Q. Businesses will go bankrupt

• Businesses which use lots of land would go out of business and/or move abroad (skip to article)
• Businesses need to own valuable land to use as security for borrowing (skip to article)
• Business rates are killing the High Street (skip to article)
• Retailers will push up prices (skip to article)
• The construction industry will be hardest hit (skip to article)
• FOOTNOTE: The rent-setting process (skip to article)

1. "Businesses which use lots of land will go out of business and/or move abroad"

a) This is nonsense on the facts, because the tax system suggested here would leave Business Rates (quasi-LVT) pretty much unchanged for the time being, the total collected would remain at approx. £28 billion a year, and taxes on business activity (around £400 billion) would be halved, from a marginal rate of over 50% (average overall rate 40%) down to a flat 20%. So no business (taking investors and employees together) would end up paying more tax.

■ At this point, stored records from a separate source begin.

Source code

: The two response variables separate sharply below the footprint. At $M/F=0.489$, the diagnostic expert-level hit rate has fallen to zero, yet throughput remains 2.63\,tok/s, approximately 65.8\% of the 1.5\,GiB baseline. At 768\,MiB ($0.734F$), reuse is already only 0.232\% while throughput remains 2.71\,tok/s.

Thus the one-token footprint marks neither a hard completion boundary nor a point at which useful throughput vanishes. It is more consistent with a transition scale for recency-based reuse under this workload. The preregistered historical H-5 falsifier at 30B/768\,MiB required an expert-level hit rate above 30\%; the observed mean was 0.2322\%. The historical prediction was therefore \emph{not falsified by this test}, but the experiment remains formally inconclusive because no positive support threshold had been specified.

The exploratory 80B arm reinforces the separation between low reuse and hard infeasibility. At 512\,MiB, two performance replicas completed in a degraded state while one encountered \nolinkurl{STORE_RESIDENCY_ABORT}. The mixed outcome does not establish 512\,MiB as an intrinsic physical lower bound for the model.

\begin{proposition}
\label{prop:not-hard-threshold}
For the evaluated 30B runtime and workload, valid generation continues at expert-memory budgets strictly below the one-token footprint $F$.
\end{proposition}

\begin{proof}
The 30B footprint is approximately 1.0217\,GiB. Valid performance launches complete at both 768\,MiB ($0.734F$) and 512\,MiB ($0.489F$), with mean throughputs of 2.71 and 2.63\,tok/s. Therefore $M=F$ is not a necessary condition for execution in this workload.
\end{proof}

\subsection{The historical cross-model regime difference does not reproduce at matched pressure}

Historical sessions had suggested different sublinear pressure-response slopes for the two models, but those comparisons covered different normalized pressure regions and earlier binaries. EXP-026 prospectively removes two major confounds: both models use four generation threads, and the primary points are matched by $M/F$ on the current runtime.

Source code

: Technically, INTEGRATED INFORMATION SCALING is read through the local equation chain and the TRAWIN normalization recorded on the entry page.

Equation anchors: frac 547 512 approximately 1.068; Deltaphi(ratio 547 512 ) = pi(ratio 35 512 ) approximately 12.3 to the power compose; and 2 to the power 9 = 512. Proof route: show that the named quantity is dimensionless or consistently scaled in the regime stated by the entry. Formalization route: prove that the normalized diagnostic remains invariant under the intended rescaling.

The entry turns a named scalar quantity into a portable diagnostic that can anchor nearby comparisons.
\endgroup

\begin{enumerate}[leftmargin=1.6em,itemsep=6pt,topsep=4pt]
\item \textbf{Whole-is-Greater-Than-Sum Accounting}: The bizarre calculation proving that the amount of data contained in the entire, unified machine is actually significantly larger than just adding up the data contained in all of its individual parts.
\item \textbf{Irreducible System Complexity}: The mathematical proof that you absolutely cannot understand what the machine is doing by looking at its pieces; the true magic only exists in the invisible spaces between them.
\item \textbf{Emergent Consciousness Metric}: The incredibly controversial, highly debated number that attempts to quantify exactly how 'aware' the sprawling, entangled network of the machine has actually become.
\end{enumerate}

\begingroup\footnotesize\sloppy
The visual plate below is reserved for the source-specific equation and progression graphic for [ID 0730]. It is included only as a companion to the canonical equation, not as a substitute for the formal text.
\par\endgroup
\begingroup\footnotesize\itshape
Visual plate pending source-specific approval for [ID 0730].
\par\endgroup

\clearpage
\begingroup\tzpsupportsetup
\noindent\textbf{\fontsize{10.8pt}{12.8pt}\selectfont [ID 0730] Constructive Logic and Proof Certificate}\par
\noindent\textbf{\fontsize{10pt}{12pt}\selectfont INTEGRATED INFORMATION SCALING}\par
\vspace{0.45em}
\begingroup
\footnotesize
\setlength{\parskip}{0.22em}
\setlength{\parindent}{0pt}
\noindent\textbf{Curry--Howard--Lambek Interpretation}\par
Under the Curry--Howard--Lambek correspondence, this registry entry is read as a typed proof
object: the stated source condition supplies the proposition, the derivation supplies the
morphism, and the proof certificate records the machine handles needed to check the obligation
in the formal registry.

b) According to the Generalised Land Use Database, about seven times as much land is used for private homes and gardens as it used for commercial premises. So we would expect the tax collected from residential land (£200 billion a year) to be about seven times as much as tax collected from commercially used land (£28 billion a year). Oh... it is. So that seems neutral as between land used for residential or commercial purposes, to the extent that there is a clear dividing line, which there isn't - what about shops at street level with flats above?

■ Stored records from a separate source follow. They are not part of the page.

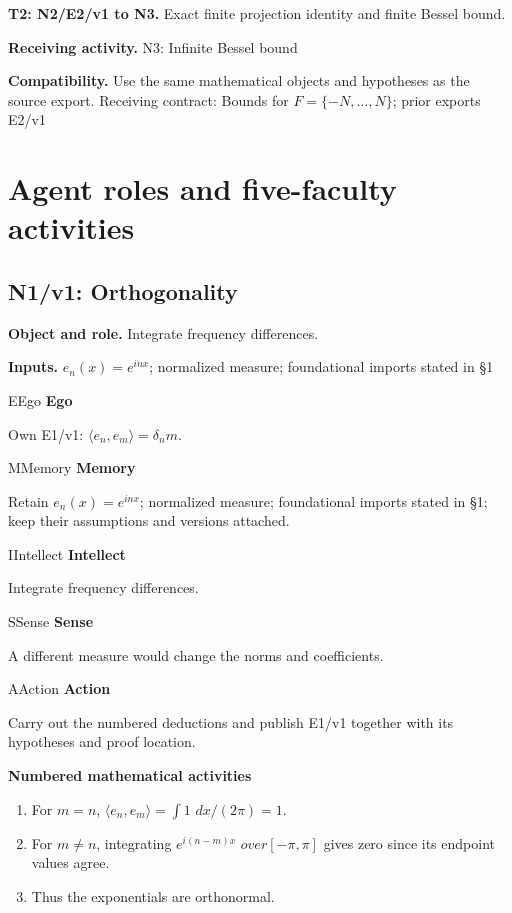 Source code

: \documentclass[preprint,12pt,aps,pra,showkeys,amsmath,amssymb,superscriptaddress,floatfix]{revtex4-2}
\theoremstyle{definition}
\theoremstyle{remark}
\newcommand{\mmfaculty}[3]{%
 \begin{mmfacultybox}{#1}{#2}
 {\sffamily\bfseries\color{MMBlue}#2}\par\smallskip #3
 \end{mmfacultybox}}
\newcommand{\field}[2]{\par\smallskip\noindent\textbf{#1.} #2\par}
\begin{document}
\field{T2: N2/E2/v1 to N3}{Exact finite projection identity and finite Bessel bound.}

\field{Receiving activity}{N3: Infinite Bessel bound}

\field{Compatibility}{Use the same mathematical objects and hypotheses as the source export.
Receiving contract: Bounds for \(F=\{-N,\ldots ,N\}\); prior exports
E2/v1}

\endgroup

\clearpage\section{Agent roles and five-faculty activities}\begingroup\small\linespread{1.05}\selectfont{}

\subsection{N1/v1: Orthogonality}

\field{Object and role}{Integrate frequency differences.}

\field{Inputs}{\(e_n(x)=e^{inx}\); normalized measure; foundational imports stated in
§1}

\mmfaculty{E}{Ego}{Own E1/v1: \(\langle e_n,e_m\rangle =\delta _nm\).}

\mmfaculty{M}{Memory}{Retain \(e_n(x)=e^{inx}\); normalized measure; foundational imports
stated in §1; keep their assumptions and versions attached.}

\mmfaculty{I}{Intellect}{Integrate frequency differences.}

\mmfaculty{S}{Sense}{A different measure would change the norms and coefficients.}

\mmfaculty{A}{Action}{Carry out the numbered deductions and publish E1/v1 together with its
hypotheses and proof location.}

\smallskip\noindent\textbf{Numbered mathematical activities}

\begin{enumerate}[label=N1.\arabic*,leftmargin=3.4em]

\item For \(m=n\), \(\langle e_n,e_m\rangle =\int 1\) \(dx/(2\pi )=1\).

\item For \(m\ne n\), integrating \(e^{i(n-m)x}\) \(over[-\pi ,\pi ]\) gives
zero since its endpoint values agree.

\item Thus the exponentials are orthonormal.

\end{enumerate}
\end{document}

c) So under the halfway house tax system suggested here, with equal amounts collected from land values and from earnings, business activity comes out miles ahead. Under a full-on LVT-only tax system, the total tax collected from businesses would fall to negligible amounts. And that's even ignoring the fact that landowners pay the tax and it does not increase the effective cost on businesses.

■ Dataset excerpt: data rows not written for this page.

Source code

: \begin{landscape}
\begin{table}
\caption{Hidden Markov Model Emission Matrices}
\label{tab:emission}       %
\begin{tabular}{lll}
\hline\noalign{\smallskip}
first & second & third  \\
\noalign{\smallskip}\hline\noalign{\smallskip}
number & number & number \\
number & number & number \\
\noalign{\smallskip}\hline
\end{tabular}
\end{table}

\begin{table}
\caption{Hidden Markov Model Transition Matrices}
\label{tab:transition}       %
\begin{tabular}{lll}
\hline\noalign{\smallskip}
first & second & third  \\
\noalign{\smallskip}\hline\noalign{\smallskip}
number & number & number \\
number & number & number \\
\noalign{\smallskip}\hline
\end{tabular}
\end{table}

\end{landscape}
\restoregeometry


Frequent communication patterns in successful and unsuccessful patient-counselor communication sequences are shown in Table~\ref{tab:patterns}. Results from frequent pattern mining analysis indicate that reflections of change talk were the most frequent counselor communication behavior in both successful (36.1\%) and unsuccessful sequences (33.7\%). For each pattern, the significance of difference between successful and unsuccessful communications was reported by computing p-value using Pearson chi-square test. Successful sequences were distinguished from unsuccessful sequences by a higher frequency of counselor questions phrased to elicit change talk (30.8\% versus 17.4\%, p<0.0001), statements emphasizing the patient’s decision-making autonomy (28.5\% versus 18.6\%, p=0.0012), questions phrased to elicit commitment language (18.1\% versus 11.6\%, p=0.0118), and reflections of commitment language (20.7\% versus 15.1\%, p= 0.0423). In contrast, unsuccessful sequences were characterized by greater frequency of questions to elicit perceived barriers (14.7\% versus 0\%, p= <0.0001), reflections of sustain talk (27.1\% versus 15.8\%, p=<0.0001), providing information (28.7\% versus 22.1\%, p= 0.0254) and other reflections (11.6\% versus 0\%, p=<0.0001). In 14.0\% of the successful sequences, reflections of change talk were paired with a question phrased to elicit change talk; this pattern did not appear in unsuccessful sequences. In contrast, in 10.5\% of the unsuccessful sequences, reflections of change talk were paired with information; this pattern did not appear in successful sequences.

d) How do we know this? Because there have been plenty of empirical studies which show that for every £1 reduction in Business Rates in Enterprise Zones, rents went up by £1 so the tenant ended up paying the same total amount.

e) "Ah yes," the crowd shouts, "But businesses which own their own premises, for them a £1 cut in Business Rates is a £1 gain."

Indeed yes, but it is still better to reduce the taxes on their actual trading profits and wages, which rewards good businesses, than to reduce a static tax which rewards good and bad businesses alike.

However high the Business Rates is, it is always a lot lower than the rent the owner could get by simply renting out his premises. So if there is a marginal business which struggles to make enough money to pay the Business Rates, then the owner has nothing to complain about - he can make himself better off by shutting up shop and renting out his premises to another business. Any business willing and able to pay the rent and rates will by definition, be a better one that the previous one.

f) As per usual, the opponent also miserably fails to distinguish between area and value of land.

Commercially used land can be roughly categorised into i. high value city centre land, used for retail or entertainment outlets and offices, and ii. lower value out-of-town industrial estates and factories. The rental value of the high value categories is hundreds of times as high as for the latter, so the rental value of a hundred acre site for a factory at the edge or town is still probably lower than for an office block in the centre of town.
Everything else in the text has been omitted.